Years have gone by and both the commander and the sailor have grown older. They have grey hair and no longer look like stately men.
The reunion, which lasted more than three hours, became a private conversation between two long-time buddies.
They talked to each other via the perfect English of Severin and the non-standard English with additional sign language of Loi, who Binh said is a “genuine peasant” who has never come out of his village during the 56 years of his life, with the exception of the voyage across the Pacific and his trip to the southern city to see the Irishman.
“No words can express my joy to see Tim after all these years,“ Loi said.
Memories roll back
"Back then, when Tim asked me if I could join his Pacific journey, I told him that ‘if you can, then I can,’ bearing in my mind that Vietnamese people can do whatever foreigners can, no matter how hard it is,” Loi recalled.
His firm reply connected the two, despite their different backgrounds and cultures.
Severin said that Loi was the most energetic and technically competent builder of all the men who worked on the raft.
“So when Loi told me that he wanted to join, I felt something very special would come because I knew he was the best," Severin said.
The bamboo raft was actually a very complex structure that only very experienced sailors could control, even though it looked fairly simple with sails and ropes, he added.
Only Sam Son fishermen, like Loi, were skilful and experienced enough to handle the job, which was very different from controlling a normal vessel, the Irish explorer said.
"While in Sam Son I photographed lines of local rafts that were fishing offshore and those images were the most powerful demonstration of this,” he elaborated.
A raft was perfect for that journey as it was stable and not inclined to turn upside down when hit by strong waves, Severin said, noting that his skilled sailors helped ensure the safety of the entire group.
He joked that he would conduct the “experiment” again if he had not already conducted the first one.
Loi responded that if Severin was capable of launching the second voyage, he would go with his captain again.
To ensure a successful voyage, if it is reorganized, Severin said that he would use the same materials, structure, and building techniques.
He added that all rattan ropes used to bind the bamboo sticks together would have to be processed more thoroughly through a kind of natural liquid solution to enhance their durability because they would have to withstand seawater for a long time.
"We're going to hit American land, for sure, because the main reason I decided to give up was that all of the rattan ropes were gradually decomposing since they had not been handled with the solution,” he said. “Although the raft could have continued for another month, I had to make the difficult decision due to the safety of my crew members."
Binh, the co-translator of Severin’s book, said the human element was what he liked most in the process of translating this book.
“Tim completed his task very well as an organizer and a respected leader who was able to unite a group of many people from different countries and cultures, including Loi, who played a key role in manning the raft."

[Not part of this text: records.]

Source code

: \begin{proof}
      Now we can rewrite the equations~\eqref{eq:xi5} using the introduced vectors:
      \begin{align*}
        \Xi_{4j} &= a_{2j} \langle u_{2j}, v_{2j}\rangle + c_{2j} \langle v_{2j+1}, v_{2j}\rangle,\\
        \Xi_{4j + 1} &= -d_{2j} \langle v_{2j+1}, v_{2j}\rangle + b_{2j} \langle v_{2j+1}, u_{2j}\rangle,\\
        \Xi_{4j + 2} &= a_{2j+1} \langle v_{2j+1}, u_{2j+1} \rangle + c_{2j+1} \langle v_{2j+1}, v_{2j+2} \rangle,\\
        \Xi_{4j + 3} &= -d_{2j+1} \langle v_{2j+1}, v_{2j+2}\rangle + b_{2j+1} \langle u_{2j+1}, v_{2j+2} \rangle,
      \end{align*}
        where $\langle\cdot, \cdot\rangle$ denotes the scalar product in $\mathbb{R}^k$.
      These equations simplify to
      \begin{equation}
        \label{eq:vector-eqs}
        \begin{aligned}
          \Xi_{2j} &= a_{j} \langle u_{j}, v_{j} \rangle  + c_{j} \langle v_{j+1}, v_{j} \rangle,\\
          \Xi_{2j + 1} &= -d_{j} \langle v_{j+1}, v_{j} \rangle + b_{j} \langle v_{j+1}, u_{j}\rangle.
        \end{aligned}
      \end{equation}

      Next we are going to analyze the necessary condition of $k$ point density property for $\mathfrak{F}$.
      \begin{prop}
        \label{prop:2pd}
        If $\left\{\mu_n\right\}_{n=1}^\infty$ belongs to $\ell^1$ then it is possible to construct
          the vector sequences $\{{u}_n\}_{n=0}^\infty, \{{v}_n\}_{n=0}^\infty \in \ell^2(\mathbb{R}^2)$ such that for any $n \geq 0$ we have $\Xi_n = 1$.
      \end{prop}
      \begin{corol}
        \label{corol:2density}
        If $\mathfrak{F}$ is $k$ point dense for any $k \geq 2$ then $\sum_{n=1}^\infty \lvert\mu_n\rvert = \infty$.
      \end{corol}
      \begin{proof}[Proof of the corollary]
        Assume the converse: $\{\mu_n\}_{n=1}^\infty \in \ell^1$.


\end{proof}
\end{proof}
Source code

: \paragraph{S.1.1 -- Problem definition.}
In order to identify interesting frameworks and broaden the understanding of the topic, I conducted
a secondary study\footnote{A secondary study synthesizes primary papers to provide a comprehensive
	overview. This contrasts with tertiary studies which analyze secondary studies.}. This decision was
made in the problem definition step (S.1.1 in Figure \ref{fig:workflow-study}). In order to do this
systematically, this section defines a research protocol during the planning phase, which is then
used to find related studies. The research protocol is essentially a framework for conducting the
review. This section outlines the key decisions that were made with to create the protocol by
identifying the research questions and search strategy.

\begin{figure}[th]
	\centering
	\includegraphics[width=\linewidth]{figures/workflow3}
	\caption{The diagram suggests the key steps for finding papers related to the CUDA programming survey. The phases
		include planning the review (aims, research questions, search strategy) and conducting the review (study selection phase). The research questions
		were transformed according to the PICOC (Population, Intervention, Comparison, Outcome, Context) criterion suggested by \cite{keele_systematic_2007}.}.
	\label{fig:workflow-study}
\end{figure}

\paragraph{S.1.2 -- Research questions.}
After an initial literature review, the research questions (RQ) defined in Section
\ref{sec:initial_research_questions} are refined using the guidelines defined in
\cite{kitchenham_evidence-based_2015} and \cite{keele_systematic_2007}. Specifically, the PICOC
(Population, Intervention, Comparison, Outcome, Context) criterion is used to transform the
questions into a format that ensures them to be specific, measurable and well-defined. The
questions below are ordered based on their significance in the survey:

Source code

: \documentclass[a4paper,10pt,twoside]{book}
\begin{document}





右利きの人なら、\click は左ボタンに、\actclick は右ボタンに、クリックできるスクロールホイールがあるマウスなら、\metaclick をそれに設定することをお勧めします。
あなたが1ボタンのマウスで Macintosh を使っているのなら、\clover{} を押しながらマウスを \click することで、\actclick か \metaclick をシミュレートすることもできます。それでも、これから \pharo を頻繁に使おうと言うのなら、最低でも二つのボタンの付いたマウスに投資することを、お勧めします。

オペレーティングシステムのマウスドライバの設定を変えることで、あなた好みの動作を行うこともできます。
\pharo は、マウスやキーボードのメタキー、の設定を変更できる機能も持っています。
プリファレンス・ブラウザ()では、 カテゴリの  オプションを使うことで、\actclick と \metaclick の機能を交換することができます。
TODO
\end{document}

A former shipbuilding engineer who spent two decades studying the maritime sector, Do Thai Binh said that the sea spirit of the Vietnamese people should be promoted in many ways.
Binh revealed that he will translate two books on the maritime sector written by two French authors at the beginning of the 20th century.
The books are penned by two authors who studied the country’s shipbuilding and maritime industry closely and in a very scientific manner, Binh said. "In my capability, as I’m old now (73 years old), I chose to translate books to raise awareness of the local maritime industry,” the translator explained.
He believes a coastal country like Vietnam will only become truly strong when it can popularize swimming, diving, sailing techniques, and the affinity with the sea among its people.
“There should be Vietnamese archaeologists willing to dive deep into the sea to learn the ancient seafaring traditions of their ancestors," Binh said.
"It is a maritime nation with a maritime spirit that can form a basis for the protection of its sea sovereignty.”